*EXERCISE AIM:*
Print the listing below again from the line that contains "### Outputs" onward, keeping every line exact and leaving out the lines before it.

= = = = = = =

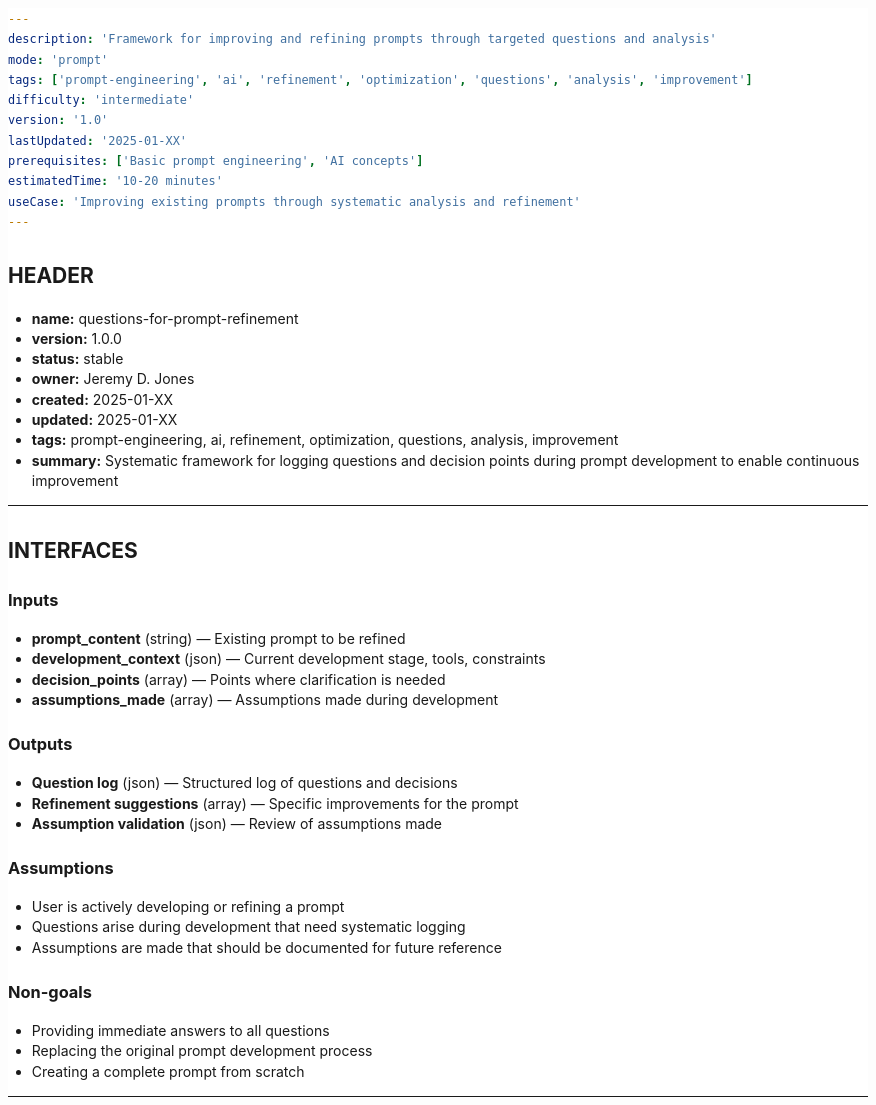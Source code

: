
 ```yaml
---
description: 'Framework for improving and refining prompts through targeted questions and analysis'
mode: 'prompt'
tags: ['prompt-engineering', 'ai', 'refinement', 'optimization', 'questions', 'analysis', 'improvement']
difficulty: 'intermediate'
version: '1.0'
lastUpdated: '2025-01-XX'
prerequisites: ['Basic prompt engineering', 'AI concepts']
estimatedTime: '10-20 minutes'
useCase: 'Improving existing prompts through systematic analysis and refinement'
---
```


## HEADER

* **name:** questions-for-prompt-refinement
* **version:** 1.0.0
* **status:** stable
* **owner:** Jeremy D. Jones
* **created:** 2025-01-XX
* **updated:** 2025-01-XX
* **tags:** prompt-engineering, ai, refinement, optimization, questions, analysis, improvement
* **summary:** Systematic framework for logging questions and decision points during prompt development to enable continuous improvement

---

## INTERFACES

### Inputs
* **prompt_content** (string) — Existing prompt to be refined
* **development_context** (json) — Current development stage, tools, constraints
* **decision_points** (array) — Points where clarification is needed
* **assumptions_made** (array) — Assumptions made during development

### Outputs
* **Question log** (json) — Structured log of questions and decisions
* **Refinement suggestions** (array) — Specific improvements for the prompt
* **Assumption validation** (json) — Review of assumptions made

### Assumptions
* User is actively developing or refining a prompt
* Questions arise during development that need systematic logging
* Assumptions are made that should be documented for future reference

### Non-goals
* Providing immediate answers to all questions
* Replacing the original prompt development process
* Creating a complete prompt from scratch

---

= = = = = = =

*RESULT BELOW:*
### Outputs
* **Question log** (json) — Structured log of questions and decisions
* **Refinement suggestions** (array) — Specific improvements for the prompt
* **Assumption validation** (json) — Review of assumptions made

### Assumptions
* User is actively developing or refining a prompt
* Questions arise during development that need systematic logging
* Assumptions are made that should be documented for future reference

### Non-goals
* Providing immediate answers to all questions
* Replacing the original prompt development process
* Creating a complete prompt from scratch

---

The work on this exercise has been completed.